October 1, 2013
We’ve talked a lot here (and it’s been a recent topic on other blogs I visit) about our geographic identities, where we grew up as opposed to where we live now, and where home truly is to us.
I grew up in Massachusetts, but only lived there 15 years (from 1 to 16) before moving to the Albany, NY, area, then Ohio for college, then Connecticut, then Michigan, then Ohio again, then Pennsylvania, where I’ve been for 23 years. But I really don’t like living in Pennsylvania. I crave going home to New England.
Luckily, I still have family up there, as well as a daughter in college in Boston, and I can always find reasons to visit. A couple of weeks ago it was Fiction Fest in Mystic, Connecticut.
There are many routes home, but I almost always take one that takes me over The Tappan Zee Bridge and the Hudson River. It just represents the gateway, I guess. Shortly after that I’m in Connecticut. Not the “good” part of it, but closer to my destination than to my origination.
I love lots of areas of New England, but the place that makes me want to cry is Misquamicut, Rhode Island. We used to take numerous day trips to the beach, and when we were older and could afford actual vacations, most were for a week there. We always got there early and spent the entire day on the beach until the sun was low in the sky. Then we’d shower in the beach house, get dressed, and go to Paddy’s Wigwam for dinner. Then we drove down the coast a little bit to Watch Hill, where we strolled around the shops and marina and got ice cream before hitting the road home, my brother and I asleep in the back seat.
My mother had stationery that said “Terie, Happiest by the Sea.” She loved everything about it except the moisture, because the mildew allergy she developed made it impossible to get to the one place she could completely destress and be happy. She’s been gone 10 years now, and here is where I feel closest to her. That’s probably the main reason for the tears. 🙂
One of the things we talk about in relation to going home is how much things change. How small they seem, or how the landscape, buildings, and businesses are different. For the most part, this area of my past hasn’t changed. The beach looks exactly the same. The highway to get there does, too. Even the sand and water are the same.
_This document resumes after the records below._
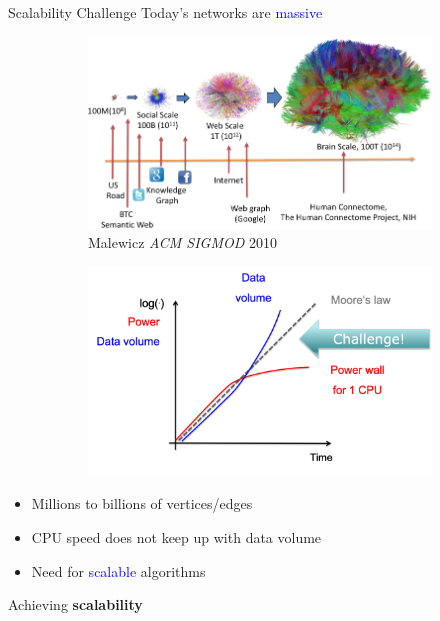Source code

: \documentclass[10pt,titlepage,english,presentation]{beamer}
\newcommand{\emphcolor}{blue}
\renewcommand{\emph}[1]{\textcolor{\emphcolor}{#1}}
\begin{document}
\begin{frame}{Scalability Challenge}
Today's networks are \emph{massive}

\begin{figure}
\begin{subfigure}[t]{.55\textwidth}
\centering
\includegraphics[width=\textwidth]{./images/networks-scale.png}
\caption*{\tiny Malewicz \etal \textit{ACM SIGMOD} 2010}
\end{subfigure}\hfill
\begin{subfigure}[t]{.45\textwidth}
\centering
\includegraphics[width=\textwidth]{./images/scalability-challenge.png}
\end{subfigure}
\end{figure}

\begin{minipage}[t]{.5\textwidth}
\phantom{ }

\begin{itemize}
    \small
    \item Millions to billions of vertices/edges
    \item CPU speed does not keep up with data volume
    \item Need for \emph{scalable} algorithms
\end{itemize}
\end{minipage}\hfill
\begin{minipage}[t]{.5\textwidth}
\pause
Achieving \textbf{scalability}


\end{minipage}
\end{frame}
\end{document}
I only got to spend about 10 minutes on my beach this trip, but I’m determined to take a weekend for myself up there one of these days. What better place for a writing retreat, right?
Okay, one last story, and then I’ll stop boring you. 🙂
That last picture is Paddy’s Wigwam (now Paddy’s Beach Club), the restaurant where we always ate. The last time I was there was when I met my brother, cousins, and aunts to scatter my mom’s ashes. Fantastic food, still! Anyway, the last time before THAT was after I sold my first book, Hunter’s Song, which is set in Misquamicut. I had a booksigning in Watch Hill, and then I went with my mom and both kids (then about 4 and 1.5 years old) to Paddy’s for dinner. During the typical craziness of eating with two small kids in a place that gives them straw sombreros, neon green stir sticks, and other cool toys, Dakota lost her beloved bear, Teddy. He was her first stuffed animal, given to her by my Auntie Lin before she was even born. We didn’t discover it until we were back at my mom’s, a few hours away.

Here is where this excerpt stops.